A Síndrome dos Ovários Policísticos (SOP), uma das condições hormonais mais frequentes entre mulheres em idade reprodutiva, passa a ser chamada de Síndrome Ovariana Metabólica Poliendócrina (SOMP).
A mudança foi publicada na última terça-feira (12) na revista científica ‘The Lancet’ e resulta de um consenso internacional envolvendo 56 organizações médicas, científicas e de pacientes de diferentes países.
Segundo os especialistas envolvidos, o antigo nome não representava corretamente a condição e contribuía para interpretações equivocadas sobre a doença.
A expectativa é que a atualização ajude a ampliar a compreensão sobre os impactos hormonais e metabólicos da síndrome, além de reduzir atrasos no diagnóstico.
O processo contou com mais de 14 mil respostas em pesquisas globais e teve participação brasileira por meio da Sociedade Brasileira de Endocrinologia e Metabologia (SBEM).
A endocrinologista Poli Mara Spritzer, professora da Universidade Federal do Rio Grande do Sul (UFRGS), integrou o grupo internacional responsável pela mudança.
“Este processo de troca de nome foi uma iniciativa global de grande magnitude e, por isso, representativa de pacientes, clínicos e agentes de políticas públicas.
A denominação antiga era errônea porque focava apenas nos chamados cistos, que na verdade não são cistos, mas folículos com crescimento interrompido”, afirma Spritzer, em entrevista ao portal G1.

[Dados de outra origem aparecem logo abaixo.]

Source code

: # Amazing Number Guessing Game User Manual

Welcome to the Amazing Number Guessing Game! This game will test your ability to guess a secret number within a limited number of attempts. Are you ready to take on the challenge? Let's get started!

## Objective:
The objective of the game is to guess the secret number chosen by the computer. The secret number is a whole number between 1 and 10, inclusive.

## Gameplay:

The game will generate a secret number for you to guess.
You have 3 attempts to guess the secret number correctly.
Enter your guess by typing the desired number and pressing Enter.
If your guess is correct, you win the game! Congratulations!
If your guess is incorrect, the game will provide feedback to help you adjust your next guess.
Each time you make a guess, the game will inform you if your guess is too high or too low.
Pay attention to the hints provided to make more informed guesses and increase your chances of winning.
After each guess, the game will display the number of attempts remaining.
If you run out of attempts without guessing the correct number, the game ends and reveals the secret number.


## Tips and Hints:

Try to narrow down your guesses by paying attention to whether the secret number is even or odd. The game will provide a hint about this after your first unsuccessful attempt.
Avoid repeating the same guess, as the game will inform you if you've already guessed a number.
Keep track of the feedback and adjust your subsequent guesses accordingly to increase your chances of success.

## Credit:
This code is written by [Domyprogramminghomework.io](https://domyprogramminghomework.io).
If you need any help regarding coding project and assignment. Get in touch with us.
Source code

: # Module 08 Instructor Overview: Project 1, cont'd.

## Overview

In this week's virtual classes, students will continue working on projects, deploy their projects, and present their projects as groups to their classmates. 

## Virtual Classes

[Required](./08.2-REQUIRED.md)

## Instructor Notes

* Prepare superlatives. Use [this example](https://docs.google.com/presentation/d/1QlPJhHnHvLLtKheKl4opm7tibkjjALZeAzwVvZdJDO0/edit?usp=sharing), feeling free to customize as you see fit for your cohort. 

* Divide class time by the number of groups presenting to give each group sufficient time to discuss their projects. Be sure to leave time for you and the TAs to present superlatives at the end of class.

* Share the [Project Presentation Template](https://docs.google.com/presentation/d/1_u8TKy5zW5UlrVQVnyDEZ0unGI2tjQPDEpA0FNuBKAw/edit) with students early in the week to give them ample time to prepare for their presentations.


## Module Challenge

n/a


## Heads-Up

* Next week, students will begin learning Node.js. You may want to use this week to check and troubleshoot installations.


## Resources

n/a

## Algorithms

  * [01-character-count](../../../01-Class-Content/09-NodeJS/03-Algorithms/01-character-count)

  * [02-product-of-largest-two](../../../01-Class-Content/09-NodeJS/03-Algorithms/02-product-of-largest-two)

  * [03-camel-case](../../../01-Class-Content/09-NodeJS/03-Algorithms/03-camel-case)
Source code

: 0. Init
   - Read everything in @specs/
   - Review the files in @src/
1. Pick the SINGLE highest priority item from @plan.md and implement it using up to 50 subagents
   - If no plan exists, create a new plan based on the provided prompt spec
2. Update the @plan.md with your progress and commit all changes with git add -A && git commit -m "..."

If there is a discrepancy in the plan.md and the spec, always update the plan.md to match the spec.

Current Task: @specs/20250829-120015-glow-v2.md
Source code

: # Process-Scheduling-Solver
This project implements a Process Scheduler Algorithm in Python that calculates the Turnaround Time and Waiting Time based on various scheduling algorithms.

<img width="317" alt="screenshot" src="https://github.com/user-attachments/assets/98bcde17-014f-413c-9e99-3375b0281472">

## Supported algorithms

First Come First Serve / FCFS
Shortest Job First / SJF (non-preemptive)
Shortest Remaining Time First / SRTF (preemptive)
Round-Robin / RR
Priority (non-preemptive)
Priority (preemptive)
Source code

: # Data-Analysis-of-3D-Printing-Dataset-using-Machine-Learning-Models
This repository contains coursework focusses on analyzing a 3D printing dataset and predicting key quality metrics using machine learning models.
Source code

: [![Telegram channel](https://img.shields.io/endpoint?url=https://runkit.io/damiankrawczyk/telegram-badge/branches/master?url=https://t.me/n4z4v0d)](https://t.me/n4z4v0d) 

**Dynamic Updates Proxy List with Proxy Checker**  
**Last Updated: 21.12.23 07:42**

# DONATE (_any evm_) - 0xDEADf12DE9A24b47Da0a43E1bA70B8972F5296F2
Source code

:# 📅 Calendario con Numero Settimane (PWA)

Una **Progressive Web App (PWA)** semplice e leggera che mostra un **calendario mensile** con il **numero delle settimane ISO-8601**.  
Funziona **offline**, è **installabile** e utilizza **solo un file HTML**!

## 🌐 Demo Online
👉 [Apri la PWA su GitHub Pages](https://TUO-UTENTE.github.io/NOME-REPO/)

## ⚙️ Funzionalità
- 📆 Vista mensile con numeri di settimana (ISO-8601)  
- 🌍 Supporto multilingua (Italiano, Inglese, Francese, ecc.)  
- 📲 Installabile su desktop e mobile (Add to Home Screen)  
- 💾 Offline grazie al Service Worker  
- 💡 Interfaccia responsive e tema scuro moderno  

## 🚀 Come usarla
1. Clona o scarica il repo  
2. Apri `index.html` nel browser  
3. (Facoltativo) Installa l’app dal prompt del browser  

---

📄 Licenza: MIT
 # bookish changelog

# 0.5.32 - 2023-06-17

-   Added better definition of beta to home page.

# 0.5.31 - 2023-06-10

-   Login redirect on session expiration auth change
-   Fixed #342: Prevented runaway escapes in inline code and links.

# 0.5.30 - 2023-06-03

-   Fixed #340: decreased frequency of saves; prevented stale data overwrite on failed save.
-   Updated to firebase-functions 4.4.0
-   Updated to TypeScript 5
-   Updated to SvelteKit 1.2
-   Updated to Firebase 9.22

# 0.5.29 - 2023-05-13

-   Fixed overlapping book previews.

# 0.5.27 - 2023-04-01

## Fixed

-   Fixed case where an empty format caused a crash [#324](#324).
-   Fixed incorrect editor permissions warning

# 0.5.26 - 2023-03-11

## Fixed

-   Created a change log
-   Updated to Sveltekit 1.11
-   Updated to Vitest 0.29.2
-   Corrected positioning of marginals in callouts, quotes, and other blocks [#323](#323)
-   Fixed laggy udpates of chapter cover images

A condição afeta uma em cada oito mulheres no mundo em idade reprodutiva, ultrapassando a marca de 170 milhões de pessoas afetadas globalmente.
Por que o nome da SOP mudou?
A principal crítica ao termo “ovários policísticos” era a associação incorreta da doença à presença de cistos patológicos nos ovários.
Na prática, os exames costumam identificar múltiplos folículos com desenvolvimento interrompido, e não cistos no sentido clínico.
Especialistas afirmam que essa interpretação limitada fazia com que a síndrome fosse vista apenas como um problema ginecológico, deixando em segundo plano suas manifestações metabólicas, hormonais e psicológicas.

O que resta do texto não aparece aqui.